US President-elect Joe Biden should move fast to protect digital rights by curbing the use of facial recognition and surveillance, regulating big tech and tackling discrimination perpetuated by algorithms, campaigners said last week.
As the Democratic former vice president lays the groundwork for his administration, 10 US-based digital rights and racial justice groups signed a statement setting out their policy proposals for his first 100 days in office.
“We haven’t seen much from Biden on privacy or digital rights yet but there’s a real opportunity here for the administration to lead on these issues,” said Jane Chung, the big tech accountability advocate at the Public Citizen group, which issued the memo.
It urges Biden to institute a federal ban or moratorium on facial recognition technology on his first day in office, and calls for the creation of an independent Data Protection Authority, and back a federal privacy law, among other reforms.
The Biden transition team did not immediately respond to requests for comment about its digital rights agenda, which the memo said should prioritise “ending the surveillance of Black and Brown communities”.
While past administrations backed digital surveillance, Trump sought even more invasive monitoring, especially of immigrants and at the US border, said Allie Funk, a senior research analyst for technology and democracy at the Freedom House group.
“The executive branch has been able to escalate surveillance in a way that’ been way more dramatic than before,” she said, noting that Customs and Border Protection searched more than 40,000 electronic devices in 2019 – up from 5,000 in 2012.
Calling the expansion of surveillance and biometrics “the frontline civil rights issues today”, Jacinta Gonzalez, an organiser with the grassroots Latino group Mijente, said Biden would face pressure to reign it in.
Mijente has been tracking how federal law enforcement uses database technologies, and surveillance tools provided by Silicon Valley firms to monitor Latino and immigrant communities.
“There’s a demand from folks on the ground to have a Biden administration course correct,” she said.
David Segal, executive director of the liberal internet freedom group Demand Progress, called for Biden to take a stand against “broad-based surveillance of US persons in nebulous secretive spying programmes”, and limit the surveillance authority of the executive branch.
Biden should also move to establish a National Algorithmic Accountability Initiative to probe “discriminatory or disparate impacts in areas such as housing, employment, health, education, voting rights, and lending”, the Public Citizen memo said.
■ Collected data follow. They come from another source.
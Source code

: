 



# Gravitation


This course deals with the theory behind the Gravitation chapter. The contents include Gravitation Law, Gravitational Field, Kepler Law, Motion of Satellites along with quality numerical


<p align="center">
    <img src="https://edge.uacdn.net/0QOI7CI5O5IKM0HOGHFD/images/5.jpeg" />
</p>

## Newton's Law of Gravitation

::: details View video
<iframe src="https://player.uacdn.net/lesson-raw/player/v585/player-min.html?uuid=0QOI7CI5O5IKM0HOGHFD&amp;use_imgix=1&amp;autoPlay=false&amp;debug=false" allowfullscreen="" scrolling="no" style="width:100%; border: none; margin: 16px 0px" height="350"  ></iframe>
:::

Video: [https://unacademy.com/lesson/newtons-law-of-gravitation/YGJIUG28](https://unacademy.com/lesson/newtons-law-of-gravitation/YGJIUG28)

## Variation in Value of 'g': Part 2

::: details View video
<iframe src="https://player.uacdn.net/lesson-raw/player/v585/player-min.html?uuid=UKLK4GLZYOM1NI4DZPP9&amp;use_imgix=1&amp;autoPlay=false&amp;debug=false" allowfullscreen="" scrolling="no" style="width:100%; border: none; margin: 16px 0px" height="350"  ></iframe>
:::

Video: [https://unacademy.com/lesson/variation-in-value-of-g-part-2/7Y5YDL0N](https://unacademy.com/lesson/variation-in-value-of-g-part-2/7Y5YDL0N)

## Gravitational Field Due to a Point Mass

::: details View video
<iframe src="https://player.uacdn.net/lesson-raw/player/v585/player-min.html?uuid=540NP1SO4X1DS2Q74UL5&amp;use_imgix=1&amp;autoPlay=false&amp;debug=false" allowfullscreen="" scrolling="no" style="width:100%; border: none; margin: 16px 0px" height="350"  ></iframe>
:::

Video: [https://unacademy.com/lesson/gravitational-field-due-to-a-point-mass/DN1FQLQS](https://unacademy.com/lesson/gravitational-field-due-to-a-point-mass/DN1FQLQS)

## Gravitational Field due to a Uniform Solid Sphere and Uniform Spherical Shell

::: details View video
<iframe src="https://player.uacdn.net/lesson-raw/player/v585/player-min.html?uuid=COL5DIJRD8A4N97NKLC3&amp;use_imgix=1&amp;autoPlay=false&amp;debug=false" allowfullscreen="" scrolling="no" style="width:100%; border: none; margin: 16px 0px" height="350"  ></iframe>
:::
While Biden has yet to address the issue, campaigners noted that Vice President-elect Kamala Harris had backed a 2018 letter to federal agencies expressing concern that algorithmic technology and artificial intelligence could be discriminatory.
“Racial justice really weaves through all of these digital rights issues,” Chung said, adding that as California’s attorney general Harris had helped implement the California Privacy Act – legislation that could serve as a model for a federal bill.
“We need a federal privacy law that restricts how government bodies, including local governments and private corporations, can access, use and store data,” Funk said, adding that there was cross-party support for such a bill.
Campaigners also urged Biden’s team to recognise the threat powerful tech firms can pose to digital rights, urging the new administration to include rights and privacy safeguards into its antitrust policies.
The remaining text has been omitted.